SOUTH NYANZA SUGAR CO. LTD v NELSON OSITU ORAMINI [2006] KEHC 114 (KLR) | Workplace Injury | Esheria

SOUTH NYANZA SUGAR CO. LTD v NELSON OSITU ORAMINI [2006] KEHC 114 (KLR)

Full Case Text

REPUBLIC OF KENYA

IN THE HIGH COURT OF KENYA

AT KISII

Civil Appeal 70 of 2004

SOUTH NYANZA SUGAR CO. LTD …...……………  APPELLANT

VERSUS

NELSON OSITU ORAMINI ……………………….. RESPONDENT

JUDGMENT

NELSON OSITU ORAMINI the respondent herein sued South Nyanza Sugar Co. the appellant before Kilgoris Resident Magistrate seeking general and special damages for injuries suffered while in cause of employment of the appellant.  The trial magistrate found for the respondent and awarded shs.70,000/- as general damages and shs.3000/- as special damages.  The appellant being dissatisfied with the judgment filed this appeal.

The Respondent told the court that on 24th March 2000 he was cutting sugar cane in a farm in Transmara.  He had been employed by the appellant as a casual.  He was using a panga and he cut his left thumb.  He went for treatment and later in 2002 a report was prepared by DR. ONDIGO (Exh.2).

The appellant had filed a defence denying that there was any contractual relationship between him and the respondent.  He denied liability.

In the alternative appellant pleaded that if the respondent got injured it was due to his negligence.  Appellant however did not call any evidence.

Counsel for the appellant submitted that the trial magistrate erred in holding that there was a contractual relationship between the appellant and the respondent or that there was any statutory duty imposed on the appellant or an employee working in the field far from the factory.

The Respondent was doing manual work outside the factory.

He further submitted that the trial magistrate erred in holding that the appellant was liable for injuries suffered by the respondent.

Another issue raised was that the respondent did not file any reply to the allegations of negligence on his part raised by the appellant in his defence.

Mr. Mudeyi opposed the appeal and supported the judgment.  He first stated that certified copy of decree was filed late.  It was filed after one year.

That delay was inordinate.  Secondly he said the evidence by the respondent was not challenged or rebutted.  Appellant did not call any defence and as such facts testified on were not rebutted.

I have considered the rival submissions and the evidence adduced.

First I will deal with the issue of filing of copy of decree as raised by

Mr.
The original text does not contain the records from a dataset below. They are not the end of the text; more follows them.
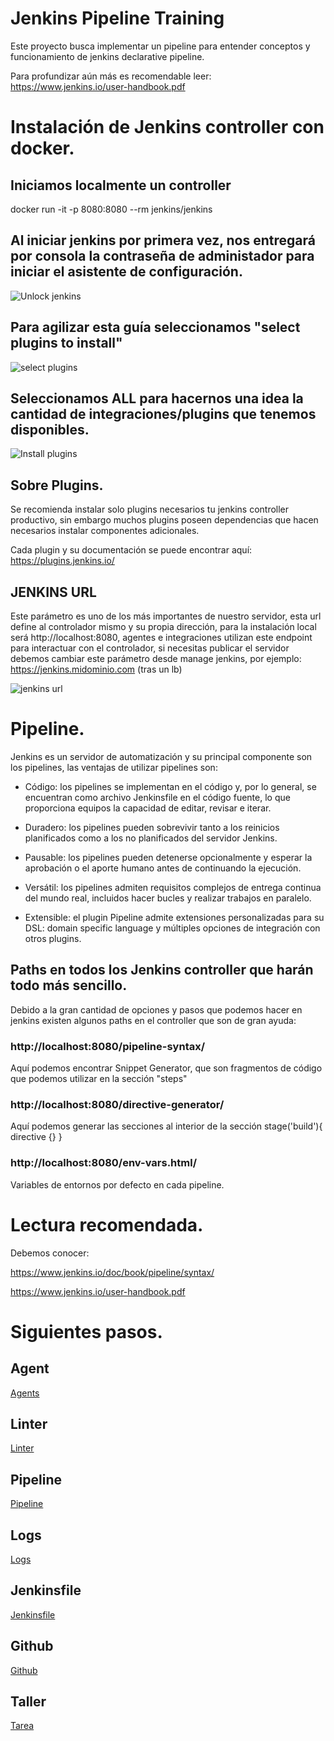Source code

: # Jenkins Pipeline Training

Este proyecto busca implementar un pipeline para entender conceptos y funcionamiento de jenkins declarative pipeline.

Para profundizar aún más es recomendable leer: https://www.jenkins.io/user-handbook.pdf

# Instalación de Jenkins controller con docker.

## Iniciamos localmente un controller

docker run -it -p 8080:8080 --rm jenkins/jenkins

## Al iniciar jenkins por primera vez, nos entregará por consola la contraseña de administador para iniciar el asistente de configuración.

![Unlock jenkins](/images/unlock-jenkins.png "Copy password from terminal")

## Para agilizar esta guía seleccionamos "select plugins to install"

![select plugins](/images/select-plugins-to-install.png)

## Seleccionamos ALL para hacernos una idea la cantidad de integraciones/plugins que tenemos disponibles.

![Install plugins](/images/install-all-plugins.png)

## Sobre Plugins.

Se recomienda instalar solo plugins necesarios tu jenkins controller productivo, sin embargo muchos plugins poseen dependencias que hacen necesarios instalar componentes adicionales.

Cada plugin y su documentación se puede encontrar aquí: https://plugins.jenkins.io/

## JENKINS URL

Este parámetro es uno de los más importantes de nuestro servidor, esta url define al controlador mismo y su propia dirección, para la instalación local será http://localhost:8080, agentes e integraciones utilizan este endpoint para interactuar con el controlador, si necesitas publicar el servidor debemos cambiar este parámetro desde manage jenkins, por ejemplo: https://jenkins.midominio.com (tras un lb)

![jenkins url](/images/jenkins-url.png)

# Pipeline.

Jenkins es un servidor de automatización y su principal componente son los pipelines, las ventajas de utilizar pipelines son:

- Código: los pipelines se implementan en el código y, por lo general, se encuentran como archivo Jenkinsfile en el código fuente, lo que proporciona equipos la capacidad de editar, revisar e iterar.

- Duradero: los pipelines pueden sobrevivir tanto a los reinicios planificados como a los no planificados del servidor Jenkins.

- Pausable: los pipelines pueden detenerse opcionalmente y esperar la aprobación o el aporte humano antes de continuando la ejecución.

- Versátil: los pipelines admiten requisitos complejos de entrega continua del mundo real, incluidos hacer bucles y realizar trabajos en paralelo.

- Extensible: el plugin Pipeline admite extensiones personalizadas para su DSL: domain specific language y múltiples opciones de integración con otros plugins.

## Paths en todos los Jenkins controller que harán todo más sencillo.

Debido a la gran cantidad de opciones y pasos que podemos hacer en jenkins existen algunos paths en el controller que son de gran ayuda:

### http://localhost:8080/pipeline-syntax/

Aquí podemos encontrar Snippet Generator, que son fragmentos de código que podemos utilizar en la sección "steps"

### http://localhost:8080/directive-generator/

Aquí podemos generar las secciones al interior de la sección stage('build'){ directive {} }

### http://localhost:8080/env-vars.html/

Variables de entornos por defecto en cada pipeline.

# Lectura recomendada.

Debemos conocer:

https://www.jenkins.io/doc/book/pipeline/syntax/

https://www.jenkins.io/user-handbook.pdf

# Siguientes pasos.

## Agent

[Agents](/docs/agents.md)

## Linter

[Linter](/docs/linter.md)

## Pipeline

[Pipeline](/docs/pipeline.md)

## Logs

[Logs](/docs/logs.md)

## Jenkinsfile

[Jenkinsfile](/docs/jenkinsfile.md)

## Github

[Github](/docs/github.md)

## Taller

[Tarea](/docs/taller.md)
Mudeyi.

Indeed when the appeal was filed on 12th February 2004 it was not accompanied by a certified copy of the decree.  However a copy was filed before directions were taken.  True one year had passed but that cannot be said to be inordinate delay.  The court had not set out any time limit as provided for in Order 41 rule 1(2) CPR.  However the decree was put on record before directions were taken and hearing commenced.  With respect the appeal cannot fail on that score.

It is trite law that a party need to prove his claim  on a balance of probabilities unlike in a criminal charge where prosecution is expected to prove its case beyond all reasonable doubts.  A party however has to present facts which would lead to a conclusion in his favour.  The trial magistrate did not seem to analyse the evidence adduced and state how he reached the conclusion that the respondent had proved his case even on a balance of probabilities.  He only stated that the appellant did not call any evidence and went a heard to assess damages.  She did not analyse the evidence on record and assumed that in absence of evidence from the appellant the case is proved.  With respect this was an error on her part.  The appellant had filed a detailed defence in which he denied any contractual relationship with the respondent or any liability for any injuries.
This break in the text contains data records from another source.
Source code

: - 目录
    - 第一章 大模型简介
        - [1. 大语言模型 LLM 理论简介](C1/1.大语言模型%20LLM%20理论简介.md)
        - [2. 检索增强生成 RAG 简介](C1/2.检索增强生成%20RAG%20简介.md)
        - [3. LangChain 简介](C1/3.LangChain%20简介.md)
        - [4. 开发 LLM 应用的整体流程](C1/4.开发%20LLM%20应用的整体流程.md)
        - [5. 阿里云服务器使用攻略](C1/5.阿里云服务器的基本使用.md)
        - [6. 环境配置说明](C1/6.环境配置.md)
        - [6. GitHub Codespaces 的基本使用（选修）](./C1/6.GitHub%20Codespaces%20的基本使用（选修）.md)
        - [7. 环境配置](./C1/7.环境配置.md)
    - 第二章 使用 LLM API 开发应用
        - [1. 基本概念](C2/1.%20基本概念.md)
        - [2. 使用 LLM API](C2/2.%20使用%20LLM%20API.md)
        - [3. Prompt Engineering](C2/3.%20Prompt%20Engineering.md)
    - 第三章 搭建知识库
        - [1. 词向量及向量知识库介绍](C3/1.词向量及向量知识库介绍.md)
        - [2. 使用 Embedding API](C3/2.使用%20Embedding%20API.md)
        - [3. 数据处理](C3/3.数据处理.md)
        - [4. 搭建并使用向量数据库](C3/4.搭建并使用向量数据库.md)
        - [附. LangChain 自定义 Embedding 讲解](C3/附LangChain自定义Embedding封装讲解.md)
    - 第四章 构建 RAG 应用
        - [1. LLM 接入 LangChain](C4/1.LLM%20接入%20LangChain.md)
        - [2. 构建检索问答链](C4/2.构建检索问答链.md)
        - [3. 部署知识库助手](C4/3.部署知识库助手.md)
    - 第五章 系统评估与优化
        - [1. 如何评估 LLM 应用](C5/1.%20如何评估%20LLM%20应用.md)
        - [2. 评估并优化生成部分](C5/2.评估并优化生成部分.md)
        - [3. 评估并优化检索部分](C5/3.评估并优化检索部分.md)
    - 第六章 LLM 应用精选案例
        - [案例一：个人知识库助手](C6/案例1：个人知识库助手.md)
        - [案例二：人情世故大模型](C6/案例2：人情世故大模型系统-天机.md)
The magistrate needed to consider those issues against the evidence adduced.  If she did so, she would have reached a very different conclusion.
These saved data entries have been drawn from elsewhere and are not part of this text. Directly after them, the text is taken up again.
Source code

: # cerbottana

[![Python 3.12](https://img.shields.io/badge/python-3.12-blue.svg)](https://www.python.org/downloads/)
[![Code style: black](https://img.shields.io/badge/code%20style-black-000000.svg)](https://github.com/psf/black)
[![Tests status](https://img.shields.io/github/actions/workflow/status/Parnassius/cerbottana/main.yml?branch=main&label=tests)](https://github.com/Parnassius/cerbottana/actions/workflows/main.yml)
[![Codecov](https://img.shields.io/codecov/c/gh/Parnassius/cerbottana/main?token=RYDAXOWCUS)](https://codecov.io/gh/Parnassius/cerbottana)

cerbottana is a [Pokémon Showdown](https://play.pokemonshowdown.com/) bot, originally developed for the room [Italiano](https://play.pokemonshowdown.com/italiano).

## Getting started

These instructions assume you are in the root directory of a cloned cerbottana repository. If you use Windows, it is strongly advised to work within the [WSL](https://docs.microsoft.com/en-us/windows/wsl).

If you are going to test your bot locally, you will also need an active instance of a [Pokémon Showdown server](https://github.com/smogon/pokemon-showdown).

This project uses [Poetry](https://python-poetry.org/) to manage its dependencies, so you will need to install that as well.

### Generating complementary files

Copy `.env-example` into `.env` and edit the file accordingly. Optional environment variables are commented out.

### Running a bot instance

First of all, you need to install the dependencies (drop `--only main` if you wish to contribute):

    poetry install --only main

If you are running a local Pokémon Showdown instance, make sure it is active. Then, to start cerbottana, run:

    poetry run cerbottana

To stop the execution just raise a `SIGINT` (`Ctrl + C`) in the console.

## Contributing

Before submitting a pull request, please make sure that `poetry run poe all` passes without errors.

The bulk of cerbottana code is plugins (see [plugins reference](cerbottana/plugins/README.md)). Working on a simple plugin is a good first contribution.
In the first place as submitted the respondent did not file any reply to the defence denying particulars of negligence raised.  The appellant had stated that the respondent was negligent.  There was no reply denying those pleadings and the assumption is that they were admitted.

The other issue was that of contractual relationship.  The appellant had denied employing the respondent.  It was upon the respondent to prove that indeed he was an employee of the appellant in the face of that denial.

He did not tender anything to prove that a part from his general ascertain that he had been employed as a casual.  There was no document, even payment slip to prove that or any other evidence from any other quarter.

One would have expected him to have something to show that he was indeed employed.  What is even more interesting is his statement on cross examination that on being injured he never informed his employer about the injury.  He never even claimed under the workman compensation Act.

His only claim arose when he went to court.  That was not a behaviour of an employee.  This should have raised doubts as to whether he was indeed employed or not.

The other issue is that of liability.  Even the respondent was indeed an employee and was injured was the appellant liable for those injuries.

The answer to that should have been in the negative.  In the first place the respondent states that he was the one who cut himself with a panga.

Thus the issue of negligence on part of the appellant do not arise.

One cannot cut himself and pass the buck to his employer.

Of course the respondent stated that he was not provided with groves and possibly that is why he cut himself.  He was performing manual duty.

There was no evidence that he should have been provided with any protective gear.  He was cutting cane and in his evidence he said he knew how to cut cane.  I do concur with the holding of my brother in the case of MUMIAS SUGAR CO. LTD VS. SAMSON MUYINDA KAKAMEGA HCCC.NO.58 OF 2000 where the facts were very similar to this case.

The work the respondent was doing was manual and not mechanized.

He was in control of the Panga and therefore he had the duty to ensure that he did not cut himself.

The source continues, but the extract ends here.